クレジットカードの会員情報に誤りがあるので更新できない、「楽天e-NAVI」という、楽天カード会員向けサイトにログインして更新して欲しいといった内容です。

文面は以下の通りです。

楽天e-NAVI お客様

残念ながら、あなたのアカウント

楽天e-NAVI を更新できませんでした。

これは、カードが期限切れになったか。請求先住所が変更されたなど、さまざまな理由で発生する可能性があります。

アカウント情報の一部が誤っている故に、お客様のアカウントを維持するため

楽天e-NAVI 情報を確認する必要・ェあります。今アカウントを確認できます。

楽天e-NAVI ログイン

なお、24時間以内にご確認がない場合、誠に遺憾ながら、アカウントをロックさせていただくことを警告いたします。
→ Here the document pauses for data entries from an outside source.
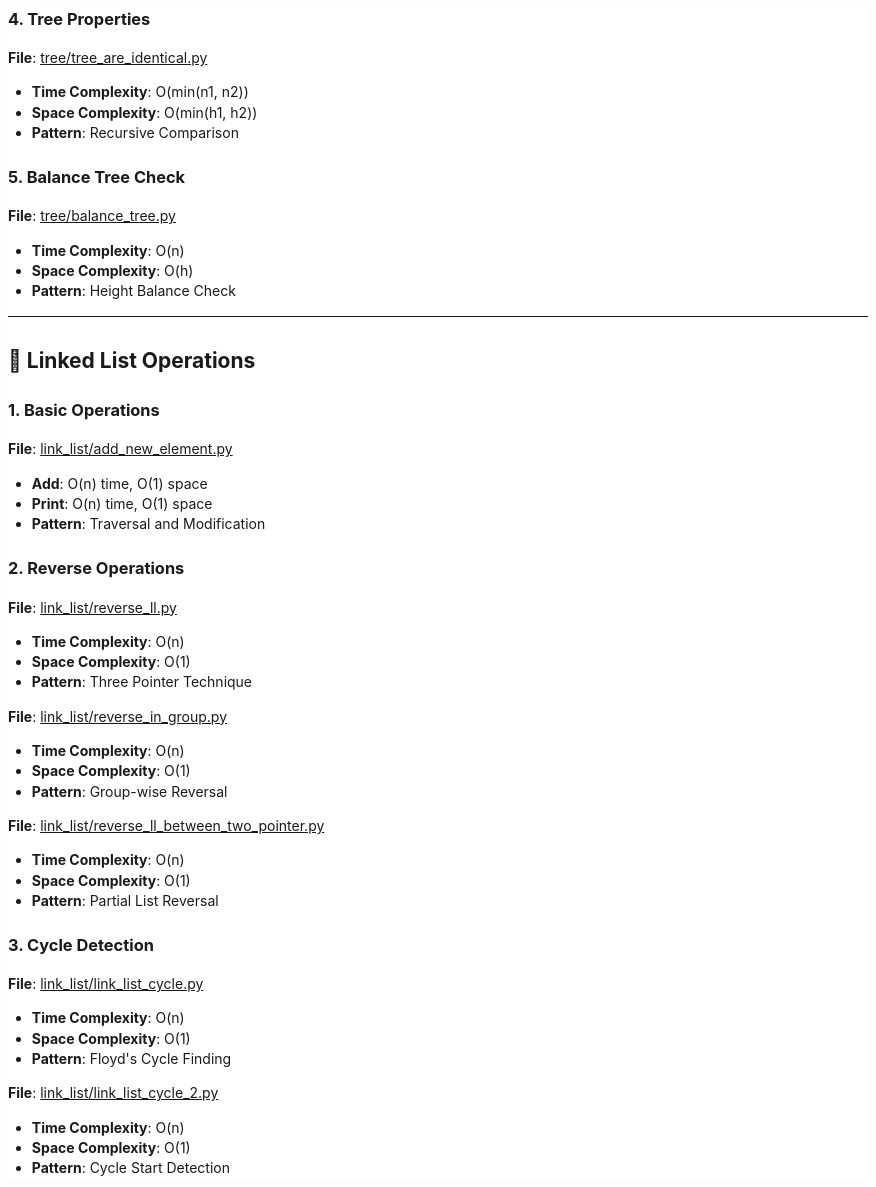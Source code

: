 ### 4. Tree Properties
**File**: <a href="tree/tree_are_identical.py" target="_blank">tree/tree_are_identical.py</a>
- **Time Complexity**: O(min(n1, n2))
- **Space Complexity**: O(min(h1, h2))
- **Pattern**: Recursive Comparison

### 5. Balance Tree Check
**File**: <a href="tree/balance_tree.py" target="_blank">tree/balance_tree.py</a>
- **Time Complexity**: O(n)
- **Space Complexity**: O(h)
- **Pattern**: Height Balance Check

---

## 🔗 Linked List Operations

### 1. Basic Operations
**File**: <a href="link_list/add_new_element.py" target="_blank">link_list/add_new_element.py</a>
- **Add**: O(n) time, O(1) space
- **Print**: O(n) time, O(1) space
- **Pattern**: Traversal and Modification

### 2. Reverse Operations
**File**: <a href="link_list/reverse_ll.py" target="_blank">link_list/reverse_ll.py</a>
- **Time Complexity**: O(n)
- **Space Complexity**: O(1)
- **Pattern**: Three Pointer Technique

**File**: <a href="link_list/reverse_in_group.py" target="_blank">link_list/reverse_in_group.py</a>
- **Time Complexity**: O(n)
- **Space Complexity**: O(1)
- **Pattern**: Group-wise Reversal

**File**: <a href="link_list/reverse_ll_between_two_pointer.py" target="_blank">link_list/reverse_ll_between_two_pointer.py</a>
- **Time Complexity**: O(n)
- **Space Complexity**: O(1)
- **Pattern**: Partial List Reversal

### 3. Cycle Detection
**File**: <a href="link_list/link_list_cycle.py" target="_blank">link_list/link_list_cycle.py</a>
- **Time Complexity**: O(n)
- **Space Complexity**: O(1)
- **Pattern**: Floyd's Cycle Finding

**File**: <a href="link_list/link_list_cycle_2.py" target="_blank">link_list/link_list_cycle_2.py</a>
- **Time Complexity**: O(n)
- **Space Complexity**: O(1)
- **Pattern**: Cycle Start Detection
パスワードを変更した覚えがない場合は、至急(03)-5757-5252までお電話ください。

お知らせ:

パスワードは誰にも教えないでください。

個人情報と関係がなく、推測しにくいパスワードを作成してください。大文字と小文字、数字、および記号を必ず使用してください。

オンラインアカウントごとに、異なるパスワードを使用してください。

どうぞよろしくお願いいたします。

楽天e-NAVI

2020年4月25日19:06:23[RAND_LETTER-WRACWESZサゥずずカ゘ヾDKYKXXAF1UP_0]r5VwQT4X9670

という文面になっています。

まずメールヘッダーから送信元を調べてみます。

 送信者名はjzvifzkguというランダムな文字列となっており、送信元メールアドレスはinformation@emagazine.rakuten.co.jp となっています。
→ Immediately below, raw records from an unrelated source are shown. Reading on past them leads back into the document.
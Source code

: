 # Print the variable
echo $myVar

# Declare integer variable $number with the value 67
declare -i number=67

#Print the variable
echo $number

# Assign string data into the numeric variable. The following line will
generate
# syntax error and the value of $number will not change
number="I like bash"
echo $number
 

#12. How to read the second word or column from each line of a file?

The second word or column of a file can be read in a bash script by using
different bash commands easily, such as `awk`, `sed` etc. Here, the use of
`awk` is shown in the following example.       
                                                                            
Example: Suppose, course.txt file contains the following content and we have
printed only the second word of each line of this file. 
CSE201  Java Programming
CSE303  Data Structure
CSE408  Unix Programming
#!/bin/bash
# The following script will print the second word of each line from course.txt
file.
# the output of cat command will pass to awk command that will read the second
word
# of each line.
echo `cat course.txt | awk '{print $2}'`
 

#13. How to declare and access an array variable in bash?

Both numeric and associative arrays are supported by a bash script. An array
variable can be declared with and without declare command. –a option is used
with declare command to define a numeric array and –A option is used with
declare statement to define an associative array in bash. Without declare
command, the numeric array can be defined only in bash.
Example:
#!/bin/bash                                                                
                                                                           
しかしながらReturn-Pathはeang@rakuten-card.co.jpとなっており、送信元メールアドレスと異なっています。

これは偽装している可能性が高いため、送信元サーバーを調べてみます。

 60.184.207.18というIPアドレスが出てきました。

 このIPアドレスは中国に割り当てられているIPアドレスだと分かりました。

次にメール本文中のリンク誘導先について調べてみます。

 リンク誘導先は、http://rakutenecard[.]jp/というドメインです。
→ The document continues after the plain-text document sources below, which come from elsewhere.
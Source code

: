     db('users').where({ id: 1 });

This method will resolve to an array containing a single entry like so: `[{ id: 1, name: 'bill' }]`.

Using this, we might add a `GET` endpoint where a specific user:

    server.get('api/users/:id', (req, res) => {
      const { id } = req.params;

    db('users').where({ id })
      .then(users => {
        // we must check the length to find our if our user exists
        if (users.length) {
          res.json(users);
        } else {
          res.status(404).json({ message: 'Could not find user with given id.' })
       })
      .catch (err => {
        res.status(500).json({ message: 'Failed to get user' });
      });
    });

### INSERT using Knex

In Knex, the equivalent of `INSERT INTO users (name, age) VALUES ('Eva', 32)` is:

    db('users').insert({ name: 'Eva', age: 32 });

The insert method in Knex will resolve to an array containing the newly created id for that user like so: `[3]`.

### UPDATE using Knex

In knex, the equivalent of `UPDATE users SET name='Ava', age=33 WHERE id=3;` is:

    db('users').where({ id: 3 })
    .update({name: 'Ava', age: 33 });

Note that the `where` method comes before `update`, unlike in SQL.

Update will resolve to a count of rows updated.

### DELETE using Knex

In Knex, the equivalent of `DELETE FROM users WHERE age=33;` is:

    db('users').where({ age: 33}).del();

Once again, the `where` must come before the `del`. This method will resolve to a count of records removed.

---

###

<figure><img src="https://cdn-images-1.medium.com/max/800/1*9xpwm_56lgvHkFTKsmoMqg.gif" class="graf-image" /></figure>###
一見rakutencardに見えますが、よく見るとrakuten e cardになっています。

このドメインのwhois情報を調べてみます。

 whois情報の代理サービスを利用していますが、登録者名のみ表示されています。

日本人名のように見えますが、これが実名とは限りませんので注意が必要です。

さて、安全を担保してこのURLにアクセスしてみます。

すると、偽の「楽天e-NAVI」サイトのログイン画面が現れました。

ソースを見てみると、

 という文字列があります。

この偽サイトは、そもそもhttp://support-japan-50[.]info/にあったとみられる偽サイトから複製コピーされたもののようです。

さて、ログイン画面を超えると、クレジットカードの情報入力ページが現れます。

【http://rakutenecard[.]jp/index.php/step2.html】

さてこのページを越えると偽のセキュアキー入力画面が表示されます。

【http://rakutenecard[.]jp/index.php/step3.html】

この画面が終わると、本物の楽天のトップページへと遷移します。

さてこの偽サイトのIPアドレスは18.188.163.97でした。

これはAmazonAWSサービスに割り振られているようです。

「rakuten-card.co.jp アカウントの支払い方法を確認できず、注文を出荷できません。」というメールはフィッシング詐欺です

このメールは偽のメールアドレスで偽装し、中国のIPアドレスから送信されています。

リンクの誘導先には偽の「楽天e-NAVI」ログインページがあり、クレジットカード情報をすべて窃取します。

この偽サイトはAWSで運用されているようです。

くれぐれもログインしたり個人情報やクレジットカード情報を入力したりしないようご注意ください。